Build from source

Install TalaX and validate the local dictation workflow.

There are no published binary releases yet. The documented install path today is a source build using Rust, Node.js, Tauri, and the current engine/frontend workspace.

1. Prerequisites

Start with the documented development stack from the repository. Only claim support you can verify; the current published setup explicitly documents Linux system packages.

  • Rust (stable, edition 2024)
  • Node.js 18+
  • Linux system packages: libasound2-dev, libx11-dev, libxtst-dev, cmake, pkg-config

2. Clone the repository

git clone https://github.com/puretensor/TalaX.git
cd TalaX

If you are evaluating the product rather than contributing, this still gives you the clearest view of the current state until packaged downloads exist.

3. Install frontend dependencies and run the app

cd ui
npm install
cd ..
cargo tauri dev

This runs the Tauri desktop app locally so you can test hotkey capture, transcription, correction, and text injection end to end.

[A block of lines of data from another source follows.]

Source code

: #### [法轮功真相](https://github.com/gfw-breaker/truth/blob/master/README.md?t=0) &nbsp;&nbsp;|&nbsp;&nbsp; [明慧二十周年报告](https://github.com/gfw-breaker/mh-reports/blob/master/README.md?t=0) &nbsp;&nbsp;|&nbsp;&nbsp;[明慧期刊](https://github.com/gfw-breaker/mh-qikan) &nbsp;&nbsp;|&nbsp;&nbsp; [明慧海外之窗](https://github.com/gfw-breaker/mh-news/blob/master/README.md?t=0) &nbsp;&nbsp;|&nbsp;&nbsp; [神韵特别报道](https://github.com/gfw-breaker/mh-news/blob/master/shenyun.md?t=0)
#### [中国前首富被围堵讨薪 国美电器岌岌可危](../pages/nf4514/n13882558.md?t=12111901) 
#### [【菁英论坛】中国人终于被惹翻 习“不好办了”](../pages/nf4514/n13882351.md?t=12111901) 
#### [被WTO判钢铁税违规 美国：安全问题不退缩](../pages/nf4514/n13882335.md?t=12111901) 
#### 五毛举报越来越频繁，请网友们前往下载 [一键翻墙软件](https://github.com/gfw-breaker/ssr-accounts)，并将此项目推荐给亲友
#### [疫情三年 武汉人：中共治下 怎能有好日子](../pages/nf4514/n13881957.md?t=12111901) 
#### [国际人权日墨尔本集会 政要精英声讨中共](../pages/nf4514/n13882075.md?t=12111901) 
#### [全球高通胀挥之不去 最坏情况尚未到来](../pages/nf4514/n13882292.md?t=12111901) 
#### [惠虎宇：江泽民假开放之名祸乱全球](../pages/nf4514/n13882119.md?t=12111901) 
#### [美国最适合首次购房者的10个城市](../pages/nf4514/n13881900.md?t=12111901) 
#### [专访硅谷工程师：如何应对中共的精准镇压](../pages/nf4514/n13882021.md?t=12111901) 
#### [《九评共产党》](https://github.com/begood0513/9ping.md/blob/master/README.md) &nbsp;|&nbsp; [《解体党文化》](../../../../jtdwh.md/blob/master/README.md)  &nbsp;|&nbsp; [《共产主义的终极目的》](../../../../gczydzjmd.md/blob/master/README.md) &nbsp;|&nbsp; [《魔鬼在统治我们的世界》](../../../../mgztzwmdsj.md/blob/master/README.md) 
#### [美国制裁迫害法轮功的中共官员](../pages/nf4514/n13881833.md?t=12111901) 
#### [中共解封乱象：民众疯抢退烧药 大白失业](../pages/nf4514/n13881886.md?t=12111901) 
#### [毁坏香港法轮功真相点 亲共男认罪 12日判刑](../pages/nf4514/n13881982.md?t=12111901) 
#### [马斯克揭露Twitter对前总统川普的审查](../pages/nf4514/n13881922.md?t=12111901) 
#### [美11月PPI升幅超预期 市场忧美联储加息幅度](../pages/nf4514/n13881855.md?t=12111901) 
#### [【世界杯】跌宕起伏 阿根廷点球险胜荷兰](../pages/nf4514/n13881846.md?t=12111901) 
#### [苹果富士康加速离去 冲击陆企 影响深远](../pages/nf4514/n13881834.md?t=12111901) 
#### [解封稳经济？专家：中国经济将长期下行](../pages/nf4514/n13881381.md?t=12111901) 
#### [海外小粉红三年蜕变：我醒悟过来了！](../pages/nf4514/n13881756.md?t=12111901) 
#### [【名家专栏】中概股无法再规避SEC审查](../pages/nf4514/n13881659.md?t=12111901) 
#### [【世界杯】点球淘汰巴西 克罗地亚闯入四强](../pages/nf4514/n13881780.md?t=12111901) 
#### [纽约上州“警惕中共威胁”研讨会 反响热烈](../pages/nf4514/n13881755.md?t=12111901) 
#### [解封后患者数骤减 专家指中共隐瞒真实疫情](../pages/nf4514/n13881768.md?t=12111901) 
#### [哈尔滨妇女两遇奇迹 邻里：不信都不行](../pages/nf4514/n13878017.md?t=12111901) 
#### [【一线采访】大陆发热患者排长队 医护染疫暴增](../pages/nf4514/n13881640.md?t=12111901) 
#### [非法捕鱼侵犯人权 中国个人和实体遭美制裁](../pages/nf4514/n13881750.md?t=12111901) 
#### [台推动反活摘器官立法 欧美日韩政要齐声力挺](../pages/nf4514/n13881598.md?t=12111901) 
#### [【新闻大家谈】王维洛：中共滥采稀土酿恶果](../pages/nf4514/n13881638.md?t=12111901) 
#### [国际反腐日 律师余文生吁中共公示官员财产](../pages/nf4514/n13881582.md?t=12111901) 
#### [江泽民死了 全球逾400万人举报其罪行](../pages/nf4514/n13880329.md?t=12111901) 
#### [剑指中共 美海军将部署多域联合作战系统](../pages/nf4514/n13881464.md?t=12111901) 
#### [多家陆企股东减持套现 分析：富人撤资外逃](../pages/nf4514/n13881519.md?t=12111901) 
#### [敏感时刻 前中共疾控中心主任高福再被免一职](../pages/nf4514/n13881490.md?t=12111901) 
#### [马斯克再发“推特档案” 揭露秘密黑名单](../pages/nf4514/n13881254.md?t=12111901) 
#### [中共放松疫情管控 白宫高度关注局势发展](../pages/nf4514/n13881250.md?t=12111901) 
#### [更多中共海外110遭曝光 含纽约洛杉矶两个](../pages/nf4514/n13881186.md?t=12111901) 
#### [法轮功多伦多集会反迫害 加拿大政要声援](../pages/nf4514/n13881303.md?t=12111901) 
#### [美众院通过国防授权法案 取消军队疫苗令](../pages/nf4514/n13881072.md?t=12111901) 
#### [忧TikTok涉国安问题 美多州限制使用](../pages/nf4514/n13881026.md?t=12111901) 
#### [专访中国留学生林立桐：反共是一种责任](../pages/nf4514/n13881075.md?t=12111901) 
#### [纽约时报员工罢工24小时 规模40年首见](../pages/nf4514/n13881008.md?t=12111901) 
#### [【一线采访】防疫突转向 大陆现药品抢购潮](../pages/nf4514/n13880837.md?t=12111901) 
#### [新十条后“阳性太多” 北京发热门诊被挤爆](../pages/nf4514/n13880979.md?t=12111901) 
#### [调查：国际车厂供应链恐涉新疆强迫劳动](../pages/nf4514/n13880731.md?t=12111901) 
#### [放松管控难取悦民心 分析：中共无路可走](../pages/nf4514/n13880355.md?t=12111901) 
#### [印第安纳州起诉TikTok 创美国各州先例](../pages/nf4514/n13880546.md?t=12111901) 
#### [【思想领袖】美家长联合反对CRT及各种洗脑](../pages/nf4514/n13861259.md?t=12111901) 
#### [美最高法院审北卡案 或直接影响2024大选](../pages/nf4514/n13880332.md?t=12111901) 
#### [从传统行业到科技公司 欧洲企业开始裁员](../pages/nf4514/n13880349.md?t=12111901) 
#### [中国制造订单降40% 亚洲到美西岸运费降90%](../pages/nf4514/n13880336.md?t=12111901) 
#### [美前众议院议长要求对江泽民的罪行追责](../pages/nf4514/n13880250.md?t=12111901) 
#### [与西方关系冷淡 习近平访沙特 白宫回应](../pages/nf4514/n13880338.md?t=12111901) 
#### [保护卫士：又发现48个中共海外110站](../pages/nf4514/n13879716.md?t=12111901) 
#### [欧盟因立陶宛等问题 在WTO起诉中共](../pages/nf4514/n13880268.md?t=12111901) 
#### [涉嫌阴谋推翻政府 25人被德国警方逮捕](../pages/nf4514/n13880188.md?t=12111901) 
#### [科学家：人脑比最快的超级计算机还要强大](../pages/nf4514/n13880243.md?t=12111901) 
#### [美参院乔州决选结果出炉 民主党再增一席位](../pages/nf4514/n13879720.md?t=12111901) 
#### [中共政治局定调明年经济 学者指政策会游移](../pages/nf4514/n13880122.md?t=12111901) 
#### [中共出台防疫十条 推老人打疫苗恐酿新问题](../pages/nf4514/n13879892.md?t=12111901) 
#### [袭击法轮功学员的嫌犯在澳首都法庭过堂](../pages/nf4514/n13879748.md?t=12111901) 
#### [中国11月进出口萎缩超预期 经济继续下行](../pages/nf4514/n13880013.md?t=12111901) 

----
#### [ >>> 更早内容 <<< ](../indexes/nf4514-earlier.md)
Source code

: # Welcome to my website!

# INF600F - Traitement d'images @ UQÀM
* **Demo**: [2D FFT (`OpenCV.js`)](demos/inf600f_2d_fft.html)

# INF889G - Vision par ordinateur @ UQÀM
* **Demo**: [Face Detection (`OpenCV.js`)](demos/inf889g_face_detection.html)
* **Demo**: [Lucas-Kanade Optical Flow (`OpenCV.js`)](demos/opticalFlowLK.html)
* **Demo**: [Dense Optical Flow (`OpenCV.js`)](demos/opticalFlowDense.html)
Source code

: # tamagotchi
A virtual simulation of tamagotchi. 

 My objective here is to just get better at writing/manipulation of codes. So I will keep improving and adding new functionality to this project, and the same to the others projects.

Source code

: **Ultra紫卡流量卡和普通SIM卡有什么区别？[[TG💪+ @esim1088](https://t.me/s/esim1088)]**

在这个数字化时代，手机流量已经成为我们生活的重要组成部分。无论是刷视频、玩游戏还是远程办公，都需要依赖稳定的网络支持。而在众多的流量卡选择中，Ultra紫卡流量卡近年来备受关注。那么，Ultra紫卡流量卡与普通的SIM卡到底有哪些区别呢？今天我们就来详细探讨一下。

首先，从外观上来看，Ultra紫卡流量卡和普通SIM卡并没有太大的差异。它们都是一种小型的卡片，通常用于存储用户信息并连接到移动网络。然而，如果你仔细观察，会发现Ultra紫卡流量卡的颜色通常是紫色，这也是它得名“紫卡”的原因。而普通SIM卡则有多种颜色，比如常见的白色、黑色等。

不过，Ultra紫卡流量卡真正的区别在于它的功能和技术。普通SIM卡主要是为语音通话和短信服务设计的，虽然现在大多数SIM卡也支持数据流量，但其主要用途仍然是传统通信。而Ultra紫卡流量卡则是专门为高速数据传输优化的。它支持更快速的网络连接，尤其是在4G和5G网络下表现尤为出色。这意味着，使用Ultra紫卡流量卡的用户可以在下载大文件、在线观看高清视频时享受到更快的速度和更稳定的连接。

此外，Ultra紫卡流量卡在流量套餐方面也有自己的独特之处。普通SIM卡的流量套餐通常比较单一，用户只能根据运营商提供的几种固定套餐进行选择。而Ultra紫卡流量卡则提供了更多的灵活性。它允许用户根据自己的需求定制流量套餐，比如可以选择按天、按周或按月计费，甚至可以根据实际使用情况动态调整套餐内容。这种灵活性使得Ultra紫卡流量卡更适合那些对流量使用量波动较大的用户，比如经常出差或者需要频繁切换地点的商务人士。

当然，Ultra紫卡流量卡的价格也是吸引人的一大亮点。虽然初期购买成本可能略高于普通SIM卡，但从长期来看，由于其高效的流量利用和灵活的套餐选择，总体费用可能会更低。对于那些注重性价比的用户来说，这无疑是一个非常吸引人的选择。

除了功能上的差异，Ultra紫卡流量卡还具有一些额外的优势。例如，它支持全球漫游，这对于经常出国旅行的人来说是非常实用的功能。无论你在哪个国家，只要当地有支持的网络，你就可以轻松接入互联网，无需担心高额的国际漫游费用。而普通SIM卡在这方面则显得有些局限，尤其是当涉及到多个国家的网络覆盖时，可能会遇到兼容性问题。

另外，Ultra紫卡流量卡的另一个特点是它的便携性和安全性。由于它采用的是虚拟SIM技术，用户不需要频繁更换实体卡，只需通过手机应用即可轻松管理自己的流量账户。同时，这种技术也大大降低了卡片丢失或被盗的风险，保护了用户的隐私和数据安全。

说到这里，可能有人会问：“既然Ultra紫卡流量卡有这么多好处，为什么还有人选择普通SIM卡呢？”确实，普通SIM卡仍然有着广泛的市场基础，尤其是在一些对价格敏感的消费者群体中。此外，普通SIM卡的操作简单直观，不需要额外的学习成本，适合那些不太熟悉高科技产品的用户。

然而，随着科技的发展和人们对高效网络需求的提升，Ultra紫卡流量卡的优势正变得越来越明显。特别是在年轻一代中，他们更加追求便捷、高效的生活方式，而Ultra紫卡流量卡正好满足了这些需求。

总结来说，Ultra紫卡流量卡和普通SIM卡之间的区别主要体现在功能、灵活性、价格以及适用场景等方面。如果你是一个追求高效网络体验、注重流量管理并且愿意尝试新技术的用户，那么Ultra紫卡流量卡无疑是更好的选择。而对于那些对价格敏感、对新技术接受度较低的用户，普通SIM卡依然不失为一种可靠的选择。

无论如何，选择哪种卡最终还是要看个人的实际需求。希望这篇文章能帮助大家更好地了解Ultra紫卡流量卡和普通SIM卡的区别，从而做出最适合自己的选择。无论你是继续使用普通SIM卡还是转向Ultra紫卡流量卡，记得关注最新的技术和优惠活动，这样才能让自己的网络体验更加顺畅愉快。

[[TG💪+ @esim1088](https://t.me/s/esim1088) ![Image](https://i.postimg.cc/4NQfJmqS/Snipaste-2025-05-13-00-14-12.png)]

4. Validate the engine and frontend

cargo test -p pureclaw-engine
cd ui
npx svelte-check

Run the engine tests before trusting changes and use the frontend type checks to catch UI drift early.

5. Choose a Whisper model

The model manager downloads Whisper models on first use from HuggingFace with progress tracking and integrity verification.

  • tiny.en — ~75 MB — fastest
  • base.en — ~142 MB — fast
  • small.en-q5_1 — ~181 MB — recommended balance
  • medium.en-q5_0 — ~515 MB — higher accuracy
  • large-v3-turbo-q5_0 — ~574 MB — highest accuracy / slowest

6. What to validate on first run

  • The global hotkey triggers reliably from your target applications.
  • Whisper downloads and transcribes without sending audio to a remote service.
  • Correction output lands correctly in your editor or chat client.
  • Repeated fixes for your domain terms start improving the dictated output.